Records from a collection:
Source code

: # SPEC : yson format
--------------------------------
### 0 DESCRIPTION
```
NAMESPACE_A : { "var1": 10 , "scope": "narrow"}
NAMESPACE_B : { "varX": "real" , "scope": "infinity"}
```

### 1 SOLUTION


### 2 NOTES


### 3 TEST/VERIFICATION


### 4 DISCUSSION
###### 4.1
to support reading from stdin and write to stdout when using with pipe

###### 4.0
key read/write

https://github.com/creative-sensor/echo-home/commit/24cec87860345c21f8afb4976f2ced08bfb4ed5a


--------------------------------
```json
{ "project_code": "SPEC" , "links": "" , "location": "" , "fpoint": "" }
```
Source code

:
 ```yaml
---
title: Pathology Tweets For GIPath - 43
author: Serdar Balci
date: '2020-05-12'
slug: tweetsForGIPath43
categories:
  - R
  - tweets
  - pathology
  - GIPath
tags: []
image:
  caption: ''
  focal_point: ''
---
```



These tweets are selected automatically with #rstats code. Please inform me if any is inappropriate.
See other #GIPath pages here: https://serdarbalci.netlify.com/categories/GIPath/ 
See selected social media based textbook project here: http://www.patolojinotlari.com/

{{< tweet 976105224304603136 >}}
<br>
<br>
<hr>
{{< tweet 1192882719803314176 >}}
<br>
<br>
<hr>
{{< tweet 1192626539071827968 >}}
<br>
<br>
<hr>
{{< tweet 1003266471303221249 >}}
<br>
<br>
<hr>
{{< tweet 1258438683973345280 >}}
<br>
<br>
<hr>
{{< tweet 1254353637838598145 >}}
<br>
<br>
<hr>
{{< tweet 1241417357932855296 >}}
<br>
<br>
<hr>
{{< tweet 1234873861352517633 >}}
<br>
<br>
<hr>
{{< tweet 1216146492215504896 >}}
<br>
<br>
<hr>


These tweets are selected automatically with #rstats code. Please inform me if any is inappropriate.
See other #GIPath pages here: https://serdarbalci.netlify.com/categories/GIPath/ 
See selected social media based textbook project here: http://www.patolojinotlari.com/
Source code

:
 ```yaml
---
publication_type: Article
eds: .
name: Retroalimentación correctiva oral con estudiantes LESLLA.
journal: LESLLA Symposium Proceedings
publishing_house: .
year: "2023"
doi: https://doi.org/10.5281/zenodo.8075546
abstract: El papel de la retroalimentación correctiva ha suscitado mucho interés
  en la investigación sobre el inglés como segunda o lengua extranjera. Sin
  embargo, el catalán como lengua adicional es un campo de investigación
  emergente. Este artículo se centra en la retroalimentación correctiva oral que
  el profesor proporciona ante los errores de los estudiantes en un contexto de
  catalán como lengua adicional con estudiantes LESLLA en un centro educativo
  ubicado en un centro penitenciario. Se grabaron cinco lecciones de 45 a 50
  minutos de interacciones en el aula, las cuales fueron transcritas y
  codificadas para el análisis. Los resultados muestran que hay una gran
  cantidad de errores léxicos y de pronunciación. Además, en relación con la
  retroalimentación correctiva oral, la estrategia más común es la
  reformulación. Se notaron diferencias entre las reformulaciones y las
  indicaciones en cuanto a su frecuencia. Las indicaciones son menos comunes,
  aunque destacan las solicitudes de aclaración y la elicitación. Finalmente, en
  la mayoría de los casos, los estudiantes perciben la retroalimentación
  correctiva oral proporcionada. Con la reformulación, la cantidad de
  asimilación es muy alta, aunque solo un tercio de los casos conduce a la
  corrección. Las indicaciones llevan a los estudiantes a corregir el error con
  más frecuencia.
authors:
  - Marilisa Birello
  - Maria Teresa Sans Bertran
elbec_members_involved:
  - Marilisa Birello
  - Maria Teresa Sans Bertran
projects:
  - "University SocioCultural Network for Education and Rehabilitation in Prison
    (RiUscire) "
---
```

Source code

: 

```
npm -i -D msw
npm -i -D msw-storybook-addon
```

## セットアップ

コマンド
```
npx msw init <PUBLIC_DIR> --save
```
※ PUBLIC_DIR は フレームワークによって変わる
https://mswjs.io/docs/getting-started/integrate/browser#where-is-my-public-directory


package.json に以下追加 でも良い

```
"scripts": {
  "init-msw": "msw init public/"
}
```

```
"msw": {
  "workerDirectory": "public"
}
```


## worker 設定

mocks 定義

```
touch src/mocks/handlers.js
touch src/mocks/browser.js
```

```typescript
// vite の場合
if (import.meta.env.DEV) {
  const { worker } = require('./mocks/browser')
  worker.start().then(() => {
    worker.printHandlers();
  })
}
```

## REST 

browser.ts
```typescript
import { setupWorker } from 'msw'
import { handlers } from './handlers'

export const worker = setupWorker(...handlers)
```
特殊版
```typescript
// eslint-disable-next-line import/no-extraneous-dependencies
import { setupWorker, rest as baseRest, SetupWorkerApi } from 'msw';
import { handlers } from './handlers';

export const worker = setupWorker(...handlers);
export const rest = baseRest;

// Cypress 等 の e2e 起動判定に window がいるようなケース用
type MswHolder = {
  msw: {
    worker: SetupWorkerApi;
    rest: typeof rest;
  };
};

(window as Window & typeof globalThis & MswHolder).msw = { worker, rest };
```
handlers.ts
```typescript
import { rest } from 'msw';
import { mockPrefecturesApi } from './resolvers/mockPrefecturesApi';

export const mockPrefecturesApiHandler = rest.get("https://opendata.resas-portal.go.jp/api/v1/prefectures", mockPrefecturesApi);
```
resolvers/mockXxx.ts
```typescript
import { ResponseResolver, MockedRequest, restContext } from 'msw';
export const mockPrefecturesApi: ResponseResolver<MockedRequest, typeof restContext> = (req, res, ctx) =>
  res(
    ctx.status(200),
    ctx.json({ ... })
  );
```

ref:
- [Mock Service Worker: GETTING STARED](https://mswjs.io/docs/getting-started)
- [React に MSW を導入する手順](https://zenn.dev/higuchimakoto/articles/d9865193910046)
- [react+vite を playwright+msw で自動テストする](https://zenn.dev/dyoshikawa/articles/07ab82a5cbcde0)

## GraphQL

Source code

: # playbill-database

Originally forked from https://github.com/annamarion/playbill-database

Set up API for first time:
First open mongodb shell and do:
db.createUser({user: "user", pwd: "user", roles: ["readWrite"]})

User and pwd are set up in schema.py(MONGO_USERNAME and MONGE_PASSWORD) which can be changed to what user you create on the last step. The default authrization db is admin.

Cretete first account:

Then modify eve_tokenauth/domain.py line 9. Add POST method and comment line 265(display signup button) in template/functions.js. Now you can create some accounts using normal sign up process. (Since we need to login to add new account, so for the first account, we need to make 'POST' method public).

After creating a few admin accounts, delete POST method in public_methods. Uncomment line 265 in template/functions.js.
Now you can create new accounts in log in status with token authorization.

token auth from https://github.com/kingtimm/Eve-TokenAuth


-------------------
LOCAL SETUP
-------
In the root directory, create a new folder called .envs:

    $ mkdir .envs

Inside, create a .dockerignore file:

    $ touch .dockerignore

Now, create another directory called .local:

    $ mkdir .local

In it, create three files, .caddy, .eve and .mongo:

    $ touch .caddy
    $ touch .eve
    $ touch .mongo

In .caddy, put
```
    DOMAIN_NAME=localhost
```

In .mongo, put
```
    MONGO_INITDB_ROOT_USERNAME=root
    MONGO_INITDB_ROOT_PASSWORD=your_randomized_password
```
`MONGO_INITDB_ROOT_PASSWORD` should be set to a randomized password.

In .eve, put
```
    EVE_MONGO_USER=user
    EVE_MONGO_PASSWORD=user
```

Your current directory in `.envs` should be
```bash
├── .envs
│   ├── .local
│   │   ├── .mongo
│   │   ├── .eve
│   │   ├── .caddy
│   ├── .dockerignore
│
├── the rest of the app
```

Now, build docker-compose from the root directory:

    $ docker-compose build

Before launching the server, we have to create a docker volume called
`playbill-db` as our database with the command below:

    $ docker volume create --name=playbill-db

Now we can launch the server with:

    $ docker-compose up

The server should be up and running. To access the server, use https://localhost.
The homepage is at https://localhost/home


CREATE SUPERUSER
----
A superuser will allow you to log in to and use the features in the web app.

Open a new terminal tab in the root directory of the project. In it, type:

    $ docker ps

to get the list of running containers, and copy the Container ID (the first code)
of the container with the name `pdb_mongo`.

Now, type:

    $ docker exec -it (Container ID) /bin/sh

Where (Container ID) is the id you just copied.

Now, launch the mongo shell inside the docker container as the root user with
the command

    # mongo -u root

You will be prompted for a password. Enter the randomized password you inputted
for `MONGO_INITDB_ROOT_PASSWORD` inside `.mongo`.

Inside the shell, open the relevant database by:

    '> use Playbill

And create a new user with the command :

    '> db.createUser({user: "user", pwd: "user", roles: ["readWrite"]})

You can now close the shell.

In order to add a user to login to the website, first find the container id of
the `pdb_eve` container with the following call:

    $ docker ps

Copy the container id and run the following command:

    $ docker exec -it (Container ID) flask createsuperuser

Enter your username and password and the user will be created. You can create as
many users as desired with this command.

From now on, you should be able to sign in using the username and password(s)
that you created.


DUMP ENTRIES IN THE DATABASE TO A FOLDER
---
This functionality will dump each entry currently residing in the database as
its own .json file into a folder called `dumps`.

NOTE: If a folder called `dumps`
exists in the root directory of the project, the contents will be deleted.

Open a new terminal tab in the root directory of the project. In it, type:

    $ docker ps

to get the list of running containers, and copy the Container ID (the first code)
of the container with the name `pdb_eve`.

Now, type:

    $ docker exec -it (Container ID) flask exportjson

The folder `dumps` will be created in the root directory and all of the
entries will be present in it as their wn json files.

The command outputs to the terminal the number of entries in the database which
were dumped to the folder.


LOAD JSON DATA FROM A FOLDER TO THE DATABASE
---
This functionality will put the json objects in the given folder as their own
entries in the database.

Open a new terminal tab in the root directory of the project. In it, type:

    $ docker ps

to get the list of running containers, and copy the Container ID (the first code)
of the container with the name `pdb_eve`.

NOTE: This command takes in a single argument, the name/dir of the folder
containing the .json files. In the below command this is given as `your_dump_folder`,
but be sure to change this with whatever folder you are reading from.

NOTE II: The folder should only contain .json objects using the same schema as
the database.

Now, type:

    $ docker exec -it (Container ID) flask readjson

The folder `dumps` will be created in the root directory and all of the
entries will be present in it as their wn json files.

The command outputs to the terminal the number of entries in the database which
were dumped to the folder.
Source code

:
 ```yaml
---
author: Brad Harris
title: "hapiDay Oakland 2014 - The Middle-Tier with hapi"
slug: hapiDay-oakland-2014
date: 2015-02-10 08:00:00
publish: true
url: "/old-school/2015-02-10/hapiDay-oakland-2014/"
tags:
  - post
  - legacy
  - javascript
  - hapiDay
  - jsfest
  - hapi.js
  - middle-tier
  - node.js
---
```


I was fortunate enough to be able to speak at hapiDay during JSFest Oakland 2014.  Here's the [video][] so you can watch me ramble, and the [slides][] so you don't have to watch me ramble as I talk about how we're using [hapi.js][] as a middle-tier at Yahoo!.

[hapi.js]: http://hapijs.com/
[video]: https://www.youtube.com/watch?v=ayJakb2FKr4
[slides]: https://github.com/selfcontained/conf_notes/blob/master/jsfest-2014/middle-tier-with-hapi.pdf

Task goal: Among the records above, which lines hold the word "window"? Copy each one.

Response to the exercise:
// Cypress 等 の e2e 起動判定に window がいるようなケース用
(window as Window & typeof globalThis & MswHolder).msw = { worker, rest };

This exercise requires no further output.